[[ RAW DATA open ]]
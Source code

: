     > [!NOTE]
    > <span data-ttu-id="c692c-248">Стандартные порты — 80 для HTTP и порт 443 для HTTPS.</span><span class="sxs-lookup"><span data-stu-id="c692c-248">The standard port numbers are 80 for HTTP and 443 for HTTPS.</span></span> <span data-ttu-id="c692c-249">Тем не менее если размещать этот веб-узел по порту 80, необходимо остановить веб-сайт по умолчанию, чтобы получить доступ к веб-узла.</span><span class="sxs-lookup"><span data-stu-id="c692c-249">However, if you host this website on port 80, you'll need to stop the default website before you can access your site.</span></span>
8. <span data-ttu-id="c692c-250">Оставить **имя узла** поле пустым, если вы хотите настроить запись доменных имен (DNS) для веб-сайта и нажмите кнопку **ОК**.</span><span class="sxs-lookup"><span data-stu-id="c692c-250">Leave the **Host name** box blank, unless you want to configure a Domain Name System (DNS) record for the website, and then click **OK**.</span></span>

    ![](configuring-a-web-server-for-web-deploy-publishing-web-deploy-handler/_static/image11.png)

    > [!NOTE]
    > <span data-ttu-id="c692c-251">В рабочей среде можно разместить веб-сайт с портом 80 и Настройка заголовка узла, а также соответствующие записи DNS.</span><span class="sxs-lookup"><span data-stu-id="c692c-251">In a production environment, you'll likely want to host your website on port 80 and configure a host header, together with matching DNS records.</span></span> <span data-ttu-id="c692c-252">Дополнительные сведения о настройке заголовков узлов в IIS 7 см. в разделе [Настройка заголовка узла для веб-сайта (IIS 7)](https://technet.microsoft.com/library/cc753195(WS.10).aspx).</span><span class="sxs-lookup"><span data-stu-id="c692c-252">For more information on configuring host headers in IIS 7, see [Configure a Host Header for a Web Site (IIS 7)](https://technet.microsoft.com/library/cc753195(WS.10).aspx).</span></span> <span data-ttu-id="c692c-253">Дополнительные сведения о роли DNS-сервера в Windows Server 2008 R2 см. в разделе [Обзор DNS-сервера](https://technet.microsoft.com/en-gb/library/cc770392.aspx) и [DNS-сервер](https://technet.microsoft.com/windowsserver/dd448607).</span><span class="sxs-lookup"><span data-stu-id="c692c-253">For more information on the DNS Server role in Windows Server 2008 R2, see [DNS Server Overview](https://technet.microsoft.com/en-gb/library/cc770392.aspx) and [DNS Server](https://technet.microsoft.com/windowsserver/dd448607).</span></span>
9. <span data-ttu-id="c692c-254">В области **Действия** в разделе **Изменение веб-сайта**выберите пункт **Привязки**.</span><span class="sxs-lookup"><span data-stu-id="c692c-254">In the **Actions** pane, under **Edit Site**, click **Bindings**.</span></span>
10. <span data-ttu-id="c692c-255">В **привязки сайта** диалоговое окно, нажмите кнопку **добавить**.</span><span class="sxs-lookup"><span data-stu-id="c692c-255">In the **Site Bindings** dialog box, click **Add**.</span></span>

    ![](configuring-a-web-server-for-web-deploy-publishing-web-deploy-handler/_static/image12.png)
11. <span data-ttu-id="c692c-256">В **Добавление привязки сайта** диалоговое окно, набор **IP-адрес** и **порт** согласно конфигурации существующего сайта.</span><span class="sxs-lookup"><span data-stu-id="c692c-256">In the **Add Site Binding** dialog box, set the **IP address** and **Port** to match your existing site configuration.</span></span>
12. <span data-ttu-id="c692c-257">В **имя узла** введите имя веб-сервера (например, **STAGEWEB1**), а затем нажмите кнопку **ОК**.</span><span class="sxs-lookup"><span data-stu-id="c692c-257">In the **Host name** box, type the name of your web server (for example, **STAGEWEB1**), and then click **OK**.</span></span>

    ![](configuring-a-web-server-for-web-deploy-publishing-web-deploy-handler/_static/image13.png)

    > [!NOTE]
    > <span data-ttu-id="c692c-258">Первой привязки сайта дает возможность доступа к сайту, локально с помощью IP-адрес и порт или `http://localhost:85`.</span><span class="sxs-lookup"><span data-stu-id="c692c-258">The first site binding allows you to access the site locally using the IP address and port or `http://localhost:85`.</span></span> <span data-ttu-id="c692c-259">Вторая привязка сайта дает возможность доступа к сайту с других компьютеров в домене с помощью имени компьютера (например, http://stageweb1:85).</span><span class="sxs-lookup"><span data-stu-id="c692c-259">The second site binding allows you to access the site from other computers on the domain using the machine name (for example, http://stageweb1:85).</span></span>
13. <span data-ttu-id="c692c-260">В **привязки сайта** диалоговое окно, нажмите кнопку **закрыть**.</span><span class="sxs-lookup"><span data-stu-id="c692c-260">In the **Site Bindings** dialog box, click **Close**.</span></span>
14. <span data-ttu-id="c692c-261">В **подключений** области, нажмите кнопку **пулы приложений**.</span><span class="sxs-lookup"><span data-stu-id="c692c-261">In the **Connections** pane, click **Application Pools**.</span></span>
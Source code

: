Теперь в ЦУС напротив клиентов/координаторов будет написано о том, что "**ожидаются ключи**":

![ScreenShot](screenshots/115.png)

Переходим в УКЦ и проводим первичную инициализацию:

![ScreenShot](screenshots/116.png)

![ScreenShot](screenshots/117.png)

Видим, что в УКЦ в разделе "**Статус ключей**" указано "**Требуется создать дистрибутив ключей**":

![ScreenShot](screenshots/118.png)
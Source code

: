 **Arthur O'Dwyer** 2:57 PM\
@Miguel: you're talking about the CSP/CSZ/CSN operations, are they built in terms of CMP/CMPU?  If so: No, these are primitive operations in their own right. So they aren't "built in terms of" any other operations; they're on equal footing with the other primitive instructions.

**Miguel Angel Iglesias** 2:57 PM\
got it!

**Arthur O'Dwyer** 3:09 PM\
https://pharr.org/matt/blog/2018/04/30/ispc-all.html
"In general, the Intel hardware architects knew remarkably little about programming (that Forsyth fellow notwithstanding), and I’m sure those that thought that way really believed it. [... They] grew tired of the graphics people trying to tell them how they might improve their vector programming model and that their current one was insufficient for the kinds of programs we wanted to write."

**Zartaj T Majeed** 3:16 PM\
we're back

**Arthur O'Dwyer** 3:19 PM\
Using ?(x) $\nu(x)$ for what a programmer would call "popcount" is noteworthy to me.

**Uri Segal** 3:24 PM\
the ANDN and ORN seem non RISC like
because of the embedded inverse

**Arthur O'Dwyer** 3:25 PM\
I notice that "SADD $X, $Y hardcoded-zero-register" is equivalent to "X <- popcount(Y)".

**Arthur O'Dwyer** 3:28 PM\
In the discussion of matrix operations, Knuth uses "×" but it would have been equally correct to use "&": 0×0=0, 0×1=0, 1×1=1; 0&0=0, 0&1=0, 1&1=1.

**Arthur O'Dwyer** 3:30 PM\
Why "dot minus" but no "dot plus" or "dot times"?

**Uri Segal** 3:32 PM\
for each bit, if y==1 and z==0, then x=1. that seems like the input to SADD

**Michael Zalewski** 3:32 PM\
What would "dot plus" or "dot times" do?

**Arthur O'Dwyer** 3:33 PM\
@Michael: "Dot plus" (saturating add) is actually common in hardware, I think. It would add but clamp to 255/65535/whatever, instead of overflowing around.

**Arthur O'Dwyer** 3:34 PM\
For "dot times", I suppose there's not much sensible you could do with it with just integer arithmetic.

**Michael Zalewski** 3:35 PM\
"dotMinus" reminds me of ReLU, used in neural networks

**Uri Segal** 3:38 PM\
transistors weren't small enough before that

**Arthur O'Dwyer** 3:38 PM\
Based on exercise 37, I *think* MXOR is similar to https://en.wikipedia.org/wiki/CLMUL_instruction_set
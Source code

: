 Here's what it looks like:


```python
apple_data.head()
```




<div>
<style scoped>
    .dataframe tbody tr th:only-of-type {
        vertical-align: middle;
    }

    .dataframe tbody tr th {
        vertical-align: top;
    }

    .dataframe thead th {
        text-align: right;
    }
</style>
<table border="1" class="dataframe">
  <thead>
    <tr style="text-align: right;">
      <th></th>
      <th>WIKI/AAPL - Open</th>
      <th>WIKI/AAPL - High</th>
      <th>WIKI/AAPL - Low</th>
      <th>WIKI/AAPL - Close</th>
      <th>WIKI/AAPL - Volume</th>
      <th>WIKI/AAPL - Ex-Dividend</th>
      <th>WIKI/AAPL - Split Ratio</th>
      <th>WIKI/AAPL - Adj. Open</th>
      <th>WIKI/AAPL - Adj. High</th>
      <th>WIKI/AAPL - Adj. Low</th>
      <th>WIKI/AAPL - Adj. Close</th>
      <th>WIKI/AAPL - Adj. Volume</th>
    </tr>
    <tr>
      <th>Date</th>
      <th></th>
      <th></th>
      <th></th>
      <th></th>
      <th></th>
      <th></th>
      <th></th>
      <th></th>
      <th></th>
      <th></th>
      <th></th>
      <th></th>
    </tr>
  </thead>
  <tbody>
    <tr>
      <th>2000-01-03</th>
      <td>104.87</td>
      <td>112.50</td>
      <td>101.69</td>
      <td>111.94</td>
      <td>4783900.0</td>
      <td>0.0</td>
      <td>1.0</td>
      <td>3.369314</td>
[[ RAW DATA closed ]]
Once you find the line with "Переходим в УКЦ" in the entries above, output it and each line after it up to and including the line with "O'Dwyer** 2:57 PM\", and nothing else.

__FINISHED TASK__
Переходим в УКЦ и проводим первичную инициализацию:

![ScreenShot](screenshots/116.png)

![ScreenShot](screenshots/117.png)

Видим, что в УКЦ в разделе "**Статус ключей**" указано "**Требуется создать дистрибутив ключей**":

![ScreenShot](screenshots/118.png)
Source code

: **Arthur O'Dwyer** 2:57 PM\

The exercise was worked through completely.